Supplied data →
-*-*-

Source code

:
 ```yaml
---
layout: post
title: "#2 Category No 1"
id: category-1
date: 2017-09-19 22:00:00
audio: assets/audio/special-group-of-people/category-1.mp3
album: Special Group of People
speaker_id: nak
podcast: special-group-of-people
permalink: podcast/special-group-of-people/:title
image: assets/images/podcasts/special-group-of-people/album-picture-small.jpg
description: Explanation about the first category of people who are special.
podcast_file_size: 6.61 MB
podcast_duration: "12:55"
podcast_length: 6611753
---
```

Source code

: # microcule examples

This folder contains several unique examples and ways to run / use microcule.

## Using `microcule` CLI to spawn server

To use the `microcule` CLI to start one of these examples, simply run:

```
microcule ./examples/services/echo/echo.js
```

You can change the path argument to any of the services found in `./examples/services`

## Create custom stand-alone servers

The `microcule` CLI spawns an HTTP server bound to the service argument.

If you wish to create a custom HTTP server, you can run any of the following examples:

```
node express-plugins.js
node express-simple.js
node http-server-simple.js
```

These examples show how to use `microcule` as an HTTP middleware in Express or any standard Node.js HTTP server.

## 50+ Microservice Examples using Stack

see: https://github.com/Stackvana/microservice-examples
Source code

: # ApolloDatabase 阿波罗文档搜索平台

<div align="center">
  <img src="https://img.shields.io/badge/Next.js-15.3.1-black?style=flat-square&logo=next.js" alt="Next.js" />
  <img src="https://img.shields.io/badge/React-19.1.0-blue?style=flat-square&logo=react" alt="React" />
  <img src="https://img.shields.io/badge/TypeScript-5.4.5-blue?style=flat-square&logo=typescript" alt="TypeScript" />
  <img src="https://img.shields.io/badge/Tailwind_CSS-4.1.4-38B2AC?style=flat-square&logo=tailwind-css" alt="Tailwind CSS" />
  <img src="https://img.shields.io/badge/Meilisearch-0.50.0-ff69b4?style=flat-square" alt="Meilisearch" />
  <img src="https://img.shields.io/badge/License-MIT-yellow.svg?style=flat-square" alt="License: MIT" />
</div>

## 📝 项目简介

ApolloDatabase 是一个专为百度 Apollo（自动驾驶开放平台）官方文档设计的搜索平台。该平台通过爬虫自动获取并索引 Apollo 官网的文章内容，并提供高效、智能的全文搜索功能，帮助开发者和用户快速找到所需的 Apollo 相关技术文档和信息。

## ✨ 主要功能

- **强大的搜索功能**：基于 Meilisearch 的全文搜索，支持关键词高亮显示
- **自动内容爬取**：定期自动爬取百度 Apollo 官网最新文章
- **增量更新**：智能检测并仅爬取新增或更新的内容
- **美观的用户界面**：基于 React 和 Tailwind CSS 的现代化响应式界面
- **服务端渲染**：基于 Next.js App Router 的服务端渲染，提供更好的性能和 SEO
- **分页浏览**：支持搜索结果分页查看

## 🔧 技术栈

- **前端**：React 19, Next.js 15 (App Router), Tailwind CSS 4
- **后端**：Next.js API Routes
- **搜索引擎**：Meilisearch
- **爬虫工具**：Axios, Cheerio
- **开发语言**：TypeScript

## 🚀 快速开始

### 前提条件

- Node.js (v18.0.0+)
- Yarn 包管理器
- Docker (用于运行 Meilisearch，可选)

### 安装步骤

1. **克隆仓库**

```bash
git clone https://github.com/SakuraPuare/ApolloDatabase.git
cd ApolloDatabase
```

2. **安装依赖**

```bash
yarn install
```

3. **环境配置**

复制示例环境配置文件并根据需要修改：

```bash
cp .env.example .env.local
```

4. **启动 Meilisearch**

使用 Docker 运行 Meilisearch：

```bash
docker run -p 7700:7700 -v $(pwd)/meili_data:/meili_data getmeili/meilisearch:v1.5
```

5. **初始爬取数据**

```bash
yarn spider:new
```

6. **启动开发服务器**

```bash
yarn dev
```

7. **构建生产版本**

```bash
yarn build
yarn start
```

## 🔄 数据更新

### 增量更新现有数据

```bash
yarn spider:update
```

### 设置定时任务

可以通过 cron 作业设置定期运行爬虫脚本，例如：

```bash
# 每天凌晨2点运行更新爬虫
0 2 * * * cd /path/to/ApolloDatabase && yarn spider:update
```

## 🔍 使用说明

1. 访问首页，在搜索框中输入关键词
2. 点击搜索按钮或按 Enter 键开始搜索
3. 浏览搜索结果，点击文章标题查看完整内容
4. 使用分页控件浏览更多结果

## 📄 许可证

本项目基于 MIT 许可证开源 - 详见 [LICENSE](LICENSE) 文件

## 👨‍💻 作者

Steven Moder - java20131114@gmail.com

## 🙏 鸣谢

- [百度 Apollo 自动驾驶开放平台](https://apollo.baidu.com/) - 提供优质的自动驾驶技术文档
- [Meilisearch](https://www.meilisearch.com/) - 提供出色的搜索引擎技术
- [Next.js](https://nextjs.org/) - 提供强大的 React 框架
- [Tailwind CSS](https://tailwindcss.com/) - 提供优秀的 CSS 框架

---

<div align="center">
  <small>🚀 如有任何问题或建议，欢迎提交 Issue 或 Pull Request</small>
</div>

-*-*-

Task instructions → A single figure is the whole answer here: the number of lines in the records above that include "small".

Written response → 2